Aujourd'hui l'idole a 66 ans. Je vois en cet anniversaire une petite occasion de raconter son passage au Havre, pour le spectacle TOUR 66 et donc une partie de ma longue journée de vendredi (pendant que j'y suis).
Deux garçons sur la route
Vendredi 12 juin 2009. Il est midi. Depuis des semaines (si ce n'est quelques mois) j'attends cette date. Depuis le début de la semaine j'attends ce moment avec une impatience hors du commun. Je sors de l'organisme de Rouen où je vais deux fois par semaine, achète et mange un truc rapidement avant de rentrer chez moi. Une fois arrivé je me change pour mettre une tenue plus appropriée à l'occasion et attends Grand Ours qui vient me chercher dans sa FORD vers 14 heures. Notre direction : Le Havre (Stade Jules Deschaseaux). La raison : le concert de Johnny, de passage pour son ultime tournée TOUR 66. La première du spectacle et de ses passages au Stade De France ont fait parler d'eux, tant le spectacle avait impressionné mais aussi ému les fans, surtout au Stade De France où l'idole n'avait pu contenir son émotion (au bout d'un demi-siècle de carrière, c'est compréhensif). Ce sera la cinquième fois que je verrai Johnny Hallyday en vrai.
Nous partons de chez moi en écoutant une partie du nouvel album de Green Day (1) puis une partie d'une petite compil de Johnny faite par votre serviteur. Pour être franc je n'ai pas fait attention au temps du trajet. Je ne sais même plus combien de temps nous avons fait la queue devant le stade, au milieu des vrais fans comme moi, les moins et les curieux. Il faut dire que j'attendais qu'une chose à ce moment là, et que le reste je m'en foutais comme ce n'est pas permis. La seule personne que je veux voir c'est Johnny.

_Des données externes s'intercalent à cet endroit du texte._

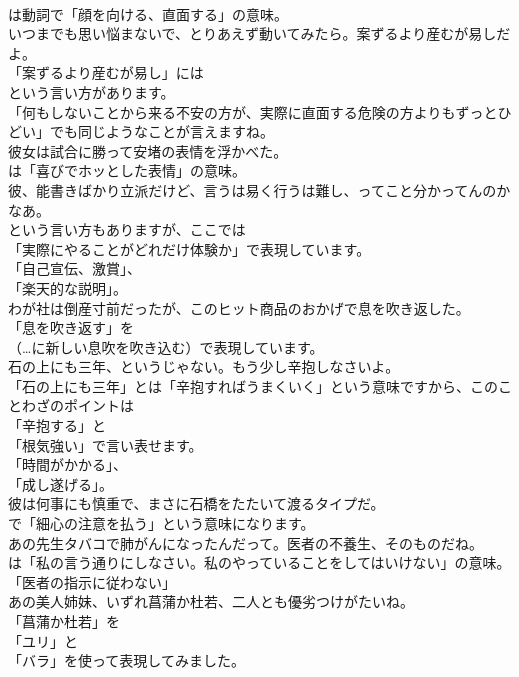 \documentclass[8pt]{extreport}
\begin{document}
\begin{CJK}{UTF8}{min}
\\	は動詞で「顔を向ける、直面する」の意味。	
\\	いつまでも思い悩まないで、とりあえず動いてみたら。案ずるより産むが易しだよ。 
\\	「案ずるより産むが易し」には
\\	という言い方があります。
\\	「何もしないことから来る不安の方が、実際に直面する危険の方よりもずっとひどい」でも同じようなことが言えますね。	
\\	彼女は試合に勝って安堵の表情を浮かべた。 
\\	は「喜びでホッとした表情」の意味。	
\\	彼、能書きばかり立派だけど、言うは易く行うは難し、ってこと分かってんのかなあ。 
\\	という言い方もありますが、ここでは
\\	「実際にやることがどれだけ体験か」で表現しています。
\\	「自己宣伝、激賞」、
\\	「楽天的な説明」。	
\\	わが社は倒産寸前だったが、このヒット商品のおかげで息を吹き返した。 
\\	「息を吹き返す」を 
\\	（…に新しい息吹を吹き込む）で表現しています。	
\\	石の上にも三年、というじゃない。もう少し辛抱しなさいよ。 
\\	「石の上にも三年」とは「辛抱すればうまくいく」という意味ですから、このことわざのポイントは
\\	「辛抱する」と
\\	「根気強い」で言い表せます。
\\	「時間がかかる」、
\\	「成し遂げる」。	
\\	彼は何事にも慎重で、まさに石橋をたたいて渡るタイプだ。 
\\	で「細心の注意を払う」という意味になります。	
\\	あの先生タバコで肺がんになったんだって。医者の不養生、そのものだね。 
\\	は「私の言う通りにしなさい。私のやっていることをしてはいけない」の意味。
\\	「医者の指示に従わない」	
\\	あの美人姉妹、いずれ菖蒲か杜若、二人とも優劣つけがたいね。 
\\	「菖蒲か杜若」を
\\	「ユリ」と
\\	「バラ」を使って表現してみました。

\end{CJK}
\end{document}
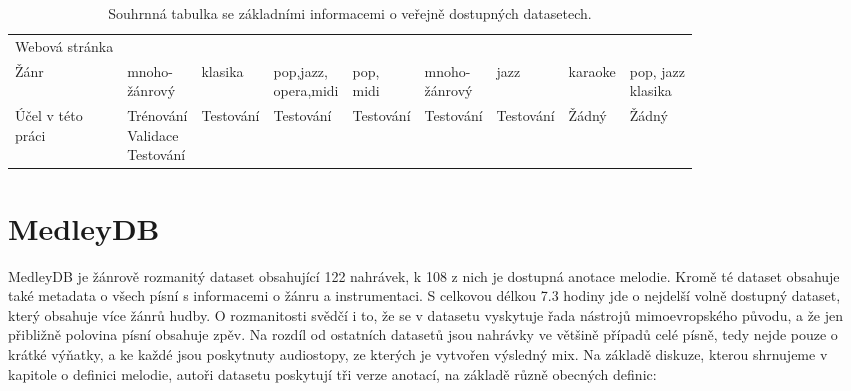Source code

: \begin{table}[h!]
{\begin{tabular}{lllllllll}
        Webová stránka   & \tablefootnote{\url{https://medleydb.weebly.com/}} & \tablefootnote{\url{https://www.upf.edu/web/mtg/orchset}}      & \tablefootnote{\url{http://ismir2004.ismir.net/melody_contest/results.html}}       & \tablefootnote{\url{https://labrosa.ee.columbia.edu/projects/melody/}}       & \tablefootnote{\url{http://synthdatasets.weebly.com/mdb-melody-synth.html}}        & \tablefootnote{\url{https://jazzomat.hfm-weimar.de/}}    & \tablefootnote{\url{https://sites.google.com/site/unvoicedsoundseparation/mir-1k}} & \tablefootnote{\url{https://staff.aist.go.jp/m.goto/RWC-MDB/}} \\
        Žánr    & \shortstack[l]{mnoho-\\žánrový} & klasika & \shortstack[l]{pop,jazz,\\opera,midi} & \shortstack[l]{pop,\\midi} & \shortstack[l]{mnoho-\\žánrový} & jazz & karaoke & \shortstack[l]{pop, jazz\\klasika}  \\
        \shortstack[l]{Účel v této\\práci} & \shortstack[l]{Trénování\\Validace\\Testování} & Testování & Testování  & Testování  & Testování & Testování & Žádný & Žádný \\
    \bottomrule
    \end{tabular}
}%

\caption{Souhrnná tabulka se základními informacemi o veřejně dostupných datasetech.}\label{tab:dataset_summary}
\end{table}


\section{MedleyDB}

MedleyDB je žánrově rozmanitý dataset obsahující 122 nahrávek, k 108 z nich je dostupná anotace melodie. Kromě té dataset obsahuje také metadata o všech písní s informacemi o žánru a instrumentaci. S celkovou délkou 7.3 hodiny jde o nejdelší volně dostupný dataset, který obsahuje více žánrů hudby. O rozmanitosti svědčí i to, že se v datasetu vyskytuje řada nástrojů mimoevropského původu, a že jen přibližně polovina písní obsahuje zpěv. Na rozdíl od ostatních datasetů jsou nahrávky ve většině případů celé písně, tedy nejde pouze o krátké výňatky, a ke každé jsou poskytnuty audiostopy, ze kterých je vytvořen výsledný mix.
Na základě diskuze, kterou shrnujeme v kapitole o definici melodie, autoři datasetu \cite{Bittner2014} poskytují tři verze anotací, na základě různě obecných definic:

17 heures. C'est l'ouverture des portes... mais pas encore pour nous. Il nous faudra attendre encore plusieurs minutes pour enfin passer la barrière, se faire fouiller à l'entrée (pas grave, depuis le temps que je vais à des concerts je sais où bien cacher mon appareil photo). À propos, je trouve ça idiot de fouiller les gens pour prendre leur appareil ou leur caméra alors que le concert a été diffusé à la télé, et même en général avec les téléphones portable (qu'ils ne prennent pas) on peut envoyer des photos et vidéos sur le Net. Enfin, c'est la France. Pour revenir dans le vif du sujet, nous entrons dans le stade et allons à notre place. Je suis à côté d'un couple. Cet homme et cette femme doivent avoir la soixantaine naissante. C'est la première fois qu'ils vont voir Johnny sur scène. Ils sont très sympas. J'achète le programme de la soirée et attends. Attends...
Grand Ours est à quelques places de moi mais ce n'est pas grave, au fond on peut se rejoindre facilement. Johnny n'arrive pas avant 21 heures. En première partie, une heure avant, c'est Christophe Maé qui chante. Il est bientôt 20 heures et le stade se rempli peu à peu. Tous ne sont pas encore là. Remarque, vu la première partie je comprends pourquoi les gens viennent juste après.
20 heures. Les musiciens de Maé arrivent sur scène. Ils commencent à jouer. Il arrive. Ne me demandez pas combien de titres il a chanté, et même ce qu'il a dit je n'ai pas fait attention. Je n'ai même pas écouté d'ailleurs. Il part après ses quelques morceaux.
On retire les instruments de la scène. Plusieurs personnes arrivent dans le stade et se placent. Quelques « JOHNNY ! JOHNNY ! JOHNNY ! » se font entendre. De la tribune d'où nous sommes, nous pouvons apercevoir un bout de coulisse où l'équipe technique se prépare sur le côté (ah oui, nous somme à droite de la scène). Bientôt 21 heures...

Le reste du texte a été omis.